Souvenirs du Paraguay
Je suis né à la Villeta del Guanipitán,
un village légendaire au bord du fleuve.
J’ai passé mon
enfance là-bas, baigné de rêves, d’odeurs végétales, d’étoiles de rosée la
nuit. Mes premiers souvenirs sont ceux du fleuve, lustral et bleu puis ceux
d’un autre fleuve, d’un or parfumé dans les rues, amplifié sur la place immense
du port d’où l’on chargeait l’orange que produisait tout le pays. Et les fleurs
de diamela, à la blancheur parfumée, que l’on
exportait aussi vers d’autres lieux, qui me semblaient lointains, dans le sud,
d’où venait le mystère de mondes éloignés. De tout ce temps passé sur la
« terre sans mal », il me reste la saveur, l’odeur des fruits de la
cour : goyaves, mandarines, cachimans, yvapurus, oranges, avocats, guavijus, grenades,
noix de coco, citrons, aratikus… il me reste le chant
des oiseaux inaugurant le matin, des mugissements, des hennissements,
l’aboiement du chien tant amical. Et il me reste le trot du cheval noir, auquel
j’approchais la ration de maïs, de luzerne et de son après avoir trait les
vaches. Comment oublier ce bout de vent en lequel il me transformait, en allant
au fleuve, là où je l’emmenais nager jusqu’à la fin de la matinée !
J’avais onze ans,
j’étais à Villeta, lorsqu’un jour on est venu chercher
mon père.
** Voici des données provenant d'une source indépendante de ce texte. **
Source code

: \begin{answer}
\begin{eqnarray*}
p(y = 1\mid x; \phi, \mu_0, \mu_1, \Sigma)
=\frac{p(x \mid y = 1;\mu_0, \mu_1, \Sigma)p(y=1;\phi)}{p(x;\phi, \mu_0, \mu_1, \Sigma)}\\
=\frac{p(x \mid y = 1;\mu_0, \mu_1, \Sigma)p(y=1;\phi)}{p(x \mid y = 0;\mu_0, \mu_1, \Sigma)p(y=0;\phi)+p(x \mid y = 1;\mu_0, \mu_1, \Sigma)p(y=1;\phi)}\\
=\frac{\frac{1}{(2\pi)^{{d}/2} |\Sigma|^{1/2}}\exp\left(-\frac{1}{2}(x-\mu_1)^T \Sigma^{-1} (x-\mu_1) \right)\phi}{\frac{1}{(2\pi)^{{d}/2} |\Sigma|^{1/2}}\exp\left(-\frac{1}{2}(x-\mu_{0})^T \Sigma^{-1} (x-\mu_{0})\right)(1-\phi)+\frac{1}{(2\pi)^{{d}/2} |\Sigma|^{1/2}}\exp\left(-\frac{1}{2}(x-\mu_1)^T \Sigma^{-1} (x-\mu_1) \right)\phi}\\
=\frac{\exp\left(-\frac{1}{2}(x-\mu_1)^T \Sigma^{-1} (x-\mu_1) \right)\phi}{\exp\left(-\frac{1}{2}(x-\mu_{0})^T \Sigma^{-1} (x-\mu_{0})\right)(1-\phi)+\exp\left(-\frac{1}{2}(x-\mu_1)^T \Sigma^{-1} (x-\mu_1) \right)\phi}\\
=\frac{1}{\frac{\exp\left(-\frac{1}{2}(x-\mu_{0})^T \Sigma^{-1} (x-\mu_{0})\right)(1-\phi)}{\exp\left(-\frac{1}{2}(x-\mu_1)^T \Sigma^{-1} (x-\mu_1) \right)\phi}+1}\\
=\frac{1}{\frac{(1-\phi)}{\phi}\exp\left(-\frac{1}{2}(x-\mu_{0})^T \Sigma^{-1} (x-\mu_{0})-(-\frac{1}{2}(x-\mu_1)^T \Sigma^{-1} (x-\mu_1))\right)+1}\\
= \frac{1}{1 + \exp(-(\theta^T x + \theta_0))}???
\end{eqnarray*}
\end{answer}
C’étaient des policiers au service du dictateur de l’époque. Comme
ils ne l’ont pas trouvé, le commissaire du village a fait en sorte que, en
échange, ils m’arrêtent moi, certainement afin de soulager sa colère. Quelques
heures, donné en pâture, à la fenêtre du commissariat,
afin de me tourner en dérision devant tous mes concitoyens, m’ont fait
comprendre, ressentir à vif, l’injustice, d’autant plus douloureuse que la
tyrannie s’acharnait contre l’innocence de l’enfance. Malgré l’envie immense
que j’avais de le faire, je n’ai pas pleuré en cette fin de matinée d’été où
j’ai connu l’antichambre de l’enfer de la prison.
Une fois terminée
l’école primaire, par manque d’institutions d‘enseignement secondaire à Villeta, j’ai dû émigrer à Asunción afin de poursuivre mes
études. Obligé d’abandonner l’est de l’Eden, ce départ a été pour moi
l’apprentissage de l’exil. Celui là même que je supporte, de façon radicale,
depuis 1972(et les dix années antérieures de façon moins évidente, puisque
j’avais déjà « émigré » à Paris en 1962, bien que je puisse
théoriquement retourner dans mon pays).
Car j’ai pris totalement
conscience de l’exil le jour où un sbire de la dictature m’a refusé le
renouvellement de mon passeport, sur « un ordre supérieur ». Cette non
validité du bout de papier, qui m’interdisait le retour chez moi, à constitué
un coup très dur, déchirant, parce qu’il m’a transformé en réfugié, en apatride
légal. Le mot a été ma réaction, car pour un écrivain c’est l’action.